KURTIS: Bill Kurtis. And here is your host at the Moore Theatre in Seattle, Peter Sagal.

(APPLAUSE)

PETER SAGAL, HOST:

Thank you, Bill. Thank you, guys. Thanks. Well, it hasn't been a quiet week in Lake Wobegon.

(LAUGHTER)

SAGAL: Just going to get that out there. To all the critics who had said that Garrison Keillor had lost his touch, turned out that wasn't true at all.

(LAUGHTER, APPLAUSE)

SAGAL: Later on, we are going to be talking to writer-director Greta Gerwig. But just to be safe, we're going to be talking to all of our fans only by phone. So...

(LAUGHTER)

SAGAL: ...Join us from a safe distance by calling 1-888-WAIT-WAIT. That's 1-888-924-8924. It's time to welcome our first listener contestant. Hi, you are on WAIT WAIT...DON'T TELL ME.

MARK BLAUSTEIN: Hey, Peter. This is Mark from New York City.

SAGAL: Hey, Mark. How are things in New York?

BLAUSTEIN: Great. Excellent.

SAGAL: Where do you - what do you do in New York?

BLAUSTEIN: I'm a creative director and graphic designer. I have a practice in Manhattan, and I by night am a percussionist. I have been studying West African percussion for about 20 years, and I play for dance classes around New York.

SAGAL: Wow, that's pretty exciting.

(APPLAUSE)

BLAUSTEIN: Yes, it's pretty amazing.

SAGAL: Do you know our benevolent overlord Doug Berman is often - also an afficionado of African drumming? Have you ever run into him?

(LAUGHTER)

BLAUSTEIN: Not - no, not physically.

(LAUGHTER)

LUKE BURBANK: That was the most public...

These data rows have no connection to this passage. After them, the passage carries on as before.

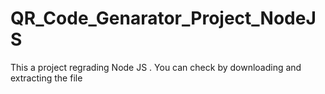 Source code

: # QR_Code_Genarator_Project_NodeJS
This a project regrading Node JS . You can check by downloading and extracting the file  
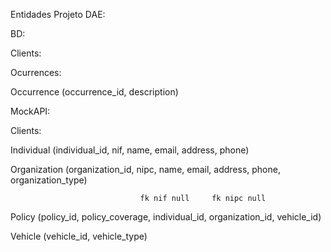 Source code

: Entidades Projeto DAE:

BD:

Clients:

Ocurrences:

Occurrence (occurrence_id, description)

MockAPI:
	
Clients:

Individual (individual_id, nif, name, email, address, phone)

Organization (organization_id, nipc, name, email, address, phone, organization_type)

	                             fk nif null     fk nipc null
Policy (policy_id, policy_coverage, individual_id, organization_id, vehicle_id)

Vehicle (vehicle_id, vehicle_type)
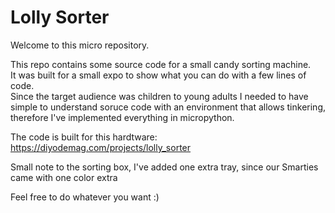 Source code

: # Lolly Sorter

Welcome to this micro repository. 

This repo contains some source code for a small candy sorting machine.  
It was built for a small expo to show what you can do with a few lines of code.  
Since the target audience was children to young adults I needed to have simple to understand soruce code with an environment that allows tinkering, therefore I've implemented everything in micropython.

The code is built for this hardtware: https://diyodemag.com/projects/lolly_sorter

Small note to the sorting box, I've added one extra tray, since our Smarties came with one color extra


Feel free to do whatever you want :)
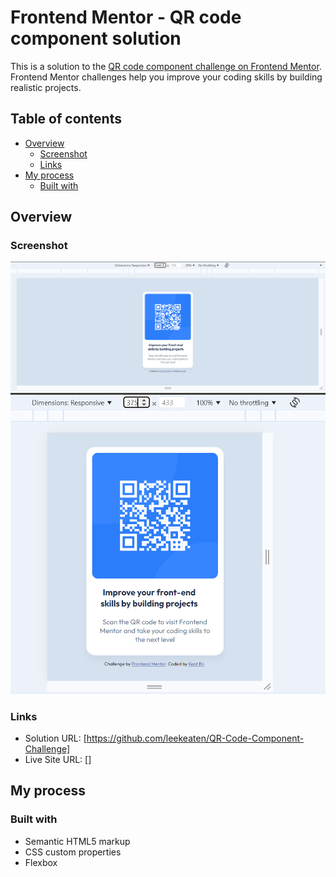 # Frontend Mentor - QR code component solution

This is a solution to the [QR code component challenge on Frontend Mentor](https://www.frontendmentor.io/challenges/qr-code-component-iux_sIO_H). Frontend Mentor challenges help you improve your coding skills by building realistic projects. 

## Table of contents

- [Overview](#overview)
  - [Screenshot](#screenshot)
  - [Links](#links)
- [My process](#my-process)
  - [Built with](#built-with)

## Overview

### Screenshot

![](./desktop.png)
![](./mobile.png)

### Links

- Solution URL: [https://github.com/leekeaten/QR-Code-Component-Challenge]
- Live Site URL: []

## My process

### Built with

- Semantic HTML5 markup
- CSS custom properties
- Flexbox
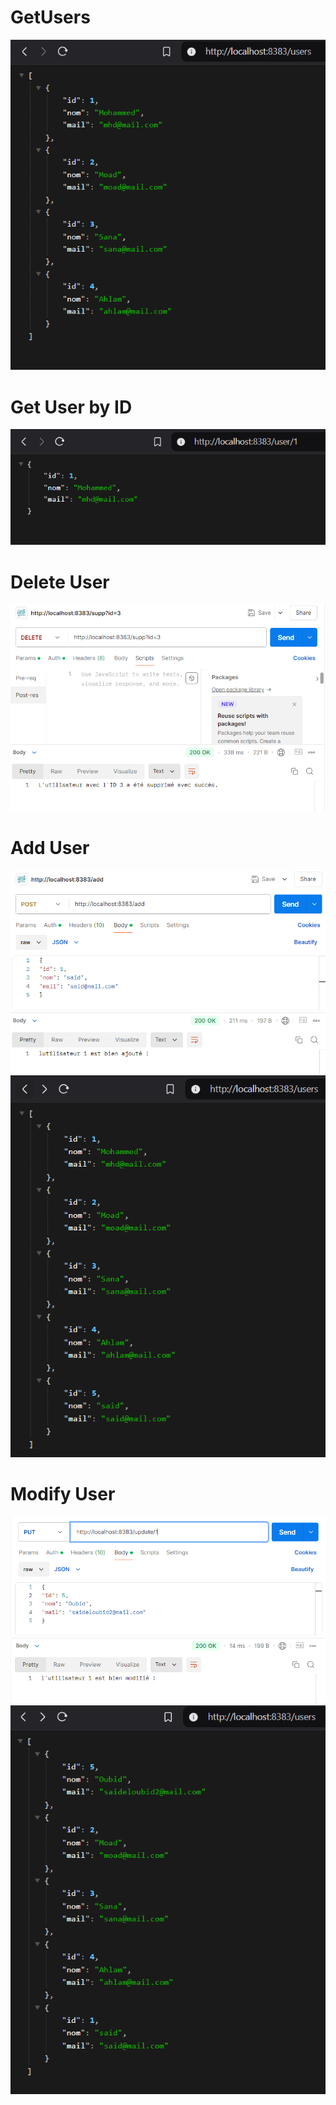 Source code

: <h1>GetUsers</h1>
<img src="src/main/resources/images/getusers.png"></img>
<h1>Get User by ID</h1>
<img src="src/main/resources/images/getUser.png"></img>
<h1>Delete User</h1>
<img src="src/main/resources/images/deleteuser.png">
<h1>Add User</h1>
<img src="src/main/resources/images/AddUser.png">
<img src="src/main/resources/images/AddUsershow.png">

<h1>Modify User</h1>
<img src="src/main/resources/images/updateuser.png">
<img src="src/main/resources/images/updateusershow.png">


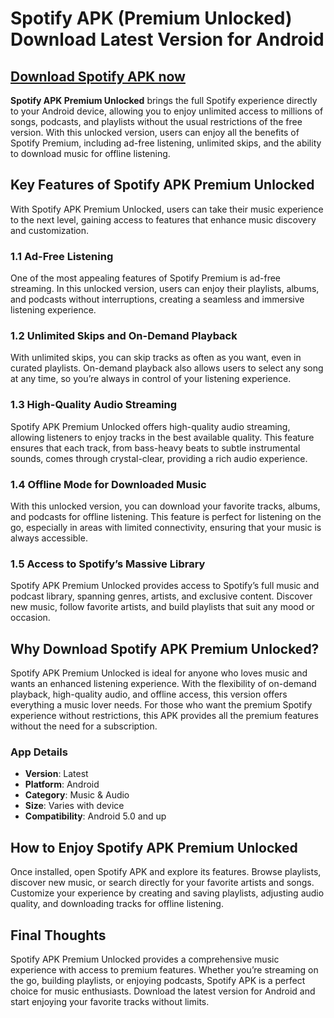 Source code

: # Spotify APK (Premium Unlocked) Download Latest Version for Android

## [Download Spotify APK now](https://spoo.me/V81Q7D)

**Spotify APK Premium Unlocked** brings the full Spotify experience directly to your Android device, allowing you to enjoy unlimited access to millions of songs, podcasts, and playlists without the usual restrictions of the free version. With this unlocked version, users can enjoy all the benefits of Spotify Premium, including ad-free listening, unlimited skips, and the ability to download music for offline listening.

## Key Features of Spotify APK Premium Unlocked

With Spotify APK Premium Unlocked, users can take their music experience to the next level, gaining access to features that enhance music discovery and customization.

### 1.1 Ad-Free Listening

One of the most appealing features of Spotify Premium is ad-free streaming. In this unlocked version, users can enjoy their playlists, albums, and podcasts without interruptions, creating a seamless and immersive listening experience.

### 1.2 Unlimited Skips and On-Demand Playback

With unlimited skips, you can skip tracks as often as you want, even in curated playlists. On-demand playback also allows users to select any song at any time, so you’re always in control of your listening experience.

### 1.3 High-Quality Audio Streaming

Spotify APK Premium Unlocked offers high-quality audio streaming, allowing listeners to enjoy tracks in the best available quality. This feature ensures that each track, from bass-heavy beats to subtle instrumental sounds, comes through crystal-clear, providing a rich audio experience.

### 1.4 Offline Mode for Downloaded Music

With this unlocked version, you can download your favorite tracks, albums, and podcasts for offline listening. This feature is perfect for listening on the go, especially in areas with limited connectivity, ensuring that your music is always accessible.

### 1.5 Access to Spotify’s Massive Library

Spotify APK Premium Unlocked provides access to Spotify’s full music and podcast library, spanning genres, artists, and exclusive content. Discover new music, follow favorite artists, and build playlists that suit any mood or occasion.

## Why Download Spotify APK Premium Unlocked?

Spotify APK Premium Unlocked is ideal for anyone who loves music and wants an enhanced listening experience. With the flexibility of on-demand playback, high-quality audio, and offline access, this version offers everything a music lover needs. For those who want the premium Spotify experience without restrictions, this APK provides all the premium features without the need for a subscription.

### App Details

- **Version**: Latest
- **Platform**: Android
- **Category**: Music & Audio
- **Size**: Varies with device
- **Compatibility**: Android 5.0 and up

## How to Enjoy Spotify APK Premium Unlocked

Once installed, open Spotify APK and explore its features. Browse playlists, discover new music, or search directly for your favorite artists and songs. Customize your experience by creating and saving playlists, adjusting audio quality, and downloading tracks for offline listening.

## Final Thoughts

Spotify APK Premium Unlocked provides a comprehensive music experience with access to premium features. Whether you’re streaming on the go, building playlists, or enjoying podcasts, Spotify APK is a perfect choice for music enthusiasts. Download the latest version for Android and start enjoying your favorite tracks without limits.
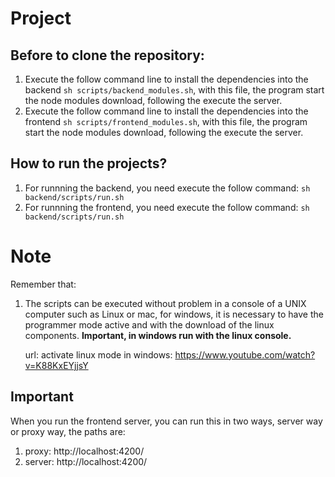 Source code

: # Project

## Before to clone the repository:

1. Execute the follow command line to install the dependencies into the backend `sh scripts/backend_modules.sh`, with this file, the program start the node modules download, following the execute the server.
2. Execute the follow command line to install the dependencies into the frontend `sh scripts/frontend_modules.sh`, with this file, the program start the node modules download, following the execute the server.

## How to run the projects?

1. For runnning the backend, you need execute the follow command: `sh backend/scripts/run.sh`
2. For runnning the frontend, you need execute the follow command: `sh backend/scripts/run.sh`

# Note

Remember that:

1. The scripts can be executed without problem in a console of a UNIX computer such as Linux or mac, for windows, it is necessary to have the programmer mode active and with the download of the linux components.
   **Important, in windows run with the linux console.**

   url: activate linux mode in windows: https://www.youtube.com/watch?v=K88KxEYjjsY

## Important

When you run the frontend server, you can run this in two ways, server way or proxy way, the paths are:

1. proxy: http://localhost:4200/
2. server: http://localhost:4200/
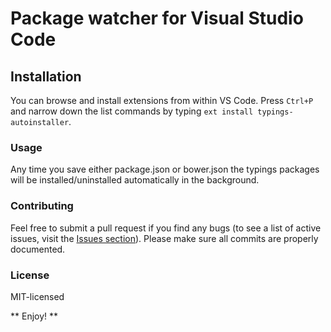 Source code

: # Package watcher for Visual Studio Code
## Installation 
You can browse and install extensions from within VS Code. Press `Ctrl+P` and narrow down the list commands by typing `ext install typings-autoinstaller`.

### Usage
Any time you save either package.json or bower.json the typings packages will be installed/uninstalled automatically in the background.

### Contributing
Feel free to submit a pull request if you find any bugs (to see a list of active issues, visit the [Issues section](https://github.com/jvitor83/typings-autoinstaller/issues)).
Please make sure all commits are properly documented.

### License
MIT-licensed

** Enjoy! **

BLAUSTEIN: I'm sure he's great.

BURBANK: ...Radio conversation I've ever had.

(LAUGHTER)

SAGAL: Mark, welcome to our show. Let me introduce you to our panel this week. First up, it's the host of the confessional podcast Too Beautiful to Live as well as the public radio variety show Live Wire, which will be right here in Seattle December 9 at the Neptune Theatre. It's Luke Burbank.

(APPLAUSE)

BLAUSTEIN: Hey, Luke.

BURBANK: Hi, Mark.

SAGAL: Next, it's the host of the Fake The Nation podcast and author of "How To Make White People Laugh," available wherever books are sold - its Negin Farsad.

(APPLAUSE)

BLAUSTEIN: Hey, Negin.

SAGAL: Finally, it's the comedian who'll be headlining The Secret Group in Houston on December 9. His documentary, "The Problem With Apu," is available on iTunes. It's Hari Kondabolu.

(APPLAUSE)

SAGAL: Welcome to the show, Mark. You're going to play Who's Bill This Time. Bill Kurtis is going to read for you three quotations from the week's news. If you can correctly identify or explain two of them, you'll win our prize - the voice of your choice on your voicemail. You ready to play?

BLAUSTEIN: Sure.

SAGAL: All right. Here is your first quote.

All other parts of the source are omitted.